Ceylon Ambassador to France and UNESCO

Member of the Ceylon Parliament for Kandy
- In office 1954–1956
- Preceded by: E. L. Senanayake
- Succeeded by: Piyasena Tennakoon

Personal details
- Born: Edmund Fredrick Lorenz de Silva 1912
- Died: 1993 (aged 80–81)
- Party: United National Party
- Children: Sir Desmond de Silva QC
- Profession: Barrister

= Fredrick de Silva =

Ceylonese lawyer and politician

Edmund Fredrick Lorenz de Silva, (1912–1993) was a Ceylonese lawyer and politician. He was the Mayor of Kandy, Member of Parliament and Sri Lanka's Ambassador to France.

== Early life and legal career ==
Born to George E. de Silva, a prominent proctor and legislator, he was educated at Hillwood Girls' School (Hillwood College, Kandy); Trinity College, Kandy and S. Thomas' College, Mount Lavinia, where he was classmates with Dudley Senanayake. He returned to Trinity College for his final year. In 1931, he won the Open Law Scholarship to Ceylon Law College and became a proctor in 1935 and started his practice at his father's firm De Silva & Karunaratne. In 1950, he became an advocate and was called to bar at the Gray's Inn in 1959 as a barrister. He also played rugby union for the Ceylonese Rugby & Football Club and the Kandy Sports Club and was the president of the Kandy YMCA.

== Political career ==
De Silva, joined his father when he was elected to the Kandy Municipal Council in 1939 and was elected Mayor of Kandy in 1947. His father who was the first Minister of Industries, lost his parliamentary seat less a year into his tenure due to an election petition filed by his rival T.B. Illangaratne, which stripped his father of his civic rights. In the by-election that followed, Fredrick de Silva contested from the United National Party and lost to Illangaratne. He was appointed a Member of the Order of the British Empire (MBE) for his social services during the 1947 floods in the 1952 Birthday Honours. Contesting the by-election in 1954 for the Kandy electorate as an independent, de Silva was elected the Member of Parliament and held the post till 1956.
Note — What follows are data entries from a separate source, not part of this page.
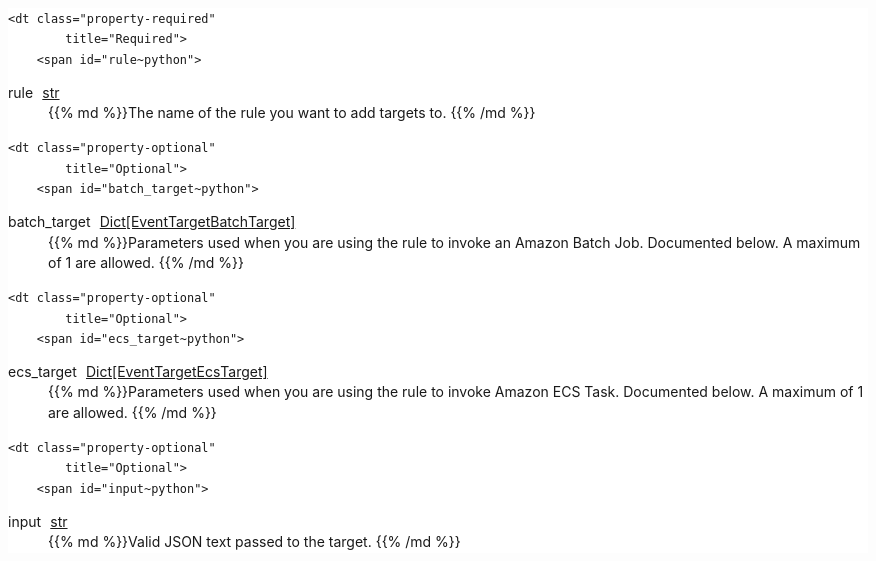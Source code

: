     <dt class="property-required"
            title="Required">
        <span id="rule~python">
<span class="nx">
rule
<a class="anchorjs-link " href="#rule~python" aria-label="Anchor" data-anchorjs-icon="" style="font: 1em / 1 anchorjs-icons;padding-left: 0.375em;"></a>
</span>
</span> 
        <span class="property-indicator"></span>
        <span class="property-type"><a href="https://docs.python.org/3/library/stdtypes.html">str</a></span>
    </dt>
    <dd>{{% md %}}The name of the rule you want to add targets to.
{{% /md %}}</dd>

    <dt class="property-optional"
            title="Optional">
        <span id="batch_target~python">
<span class="nx">
batch_<wbr>target
<a class="anchorjs-link " href="#batch_target~python" aria-label="Anchor" data-anchorjs-icon="" style="font: 1em / 1 anchorjs-icons;padding-left: 0.375em;"></a>
</span>
</span> 
        <span class="property-indicator"></span>
        <span class="property-type"><a href="#eventtargetbatchtarget">Dict[Event<wbr>Target<wbr>Batch<wbr>Target]</a></span>
    </dt>
    <dd>{{% md %}}Parameters used when you are using the rule to invoke an Amazon Batch Job. Documented below. A maximum of 1 are allowed.
{{% /md %}}</dd>

    <dt class="property-optional"
            title="Optional">
        <span id="ecs_target~python">
<span class="nx">
ecs_<wbr>target
<a class="anchorjs-link " href="#ecs_target~python" aria-label="Anchor" data-anchorjs-icon="" style="font: 1em / 1 anchorjs-icons;padding-left: 0.375em;"></a>
</span>
</span> 
        <span class="property-indicator"></span>
        <span class="property-type"><a href="#eventtargetecstarget">Dict[Event<wbr>Target<wbr>Ecs<wbr>Target]</a></span>
    </dt>
    <dd>{{% md %}}Parameters used when you are using the rule to invoke Amazon ECS Task. Documented below. A maximum of 1 are allowed.
{{% /md %}}</dd>

    <dt class="property-optional"
            title="Optional">
        <span id="input~python">
<span class="nx">
input
<a class="anchorjs-link " href="#input~python" aria-label="Anchor" data-anchorjs-icon="" style="font: 1em / 1 anchorjs-icons;padding-left: 0.375em;"></a>
</span>
</span> 
        <span class="property-indicator"></span>
        <span class="property-type"><a href="https://docs.python.org/3/library/stdtypes.html">str</a></span>
    </dt>
    <dd>{{% md %}}Valid JSON text passed to the target.
{{% /md %}}</dd>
From 1968 to 1971 he served as Ceylon's ambassador to France and was the head of Sri Lanka's delegation to UNESCO from 1968 to 1971. He was elected to the governing body (executive board) of the UNESCO. He was the chancellor of the University of Peradeniya from 1990 to 1993.

== Personal life ==
His son is Sir Desmond de Silva, former United Nations chief war crimes prosecutor in Sierra Leone.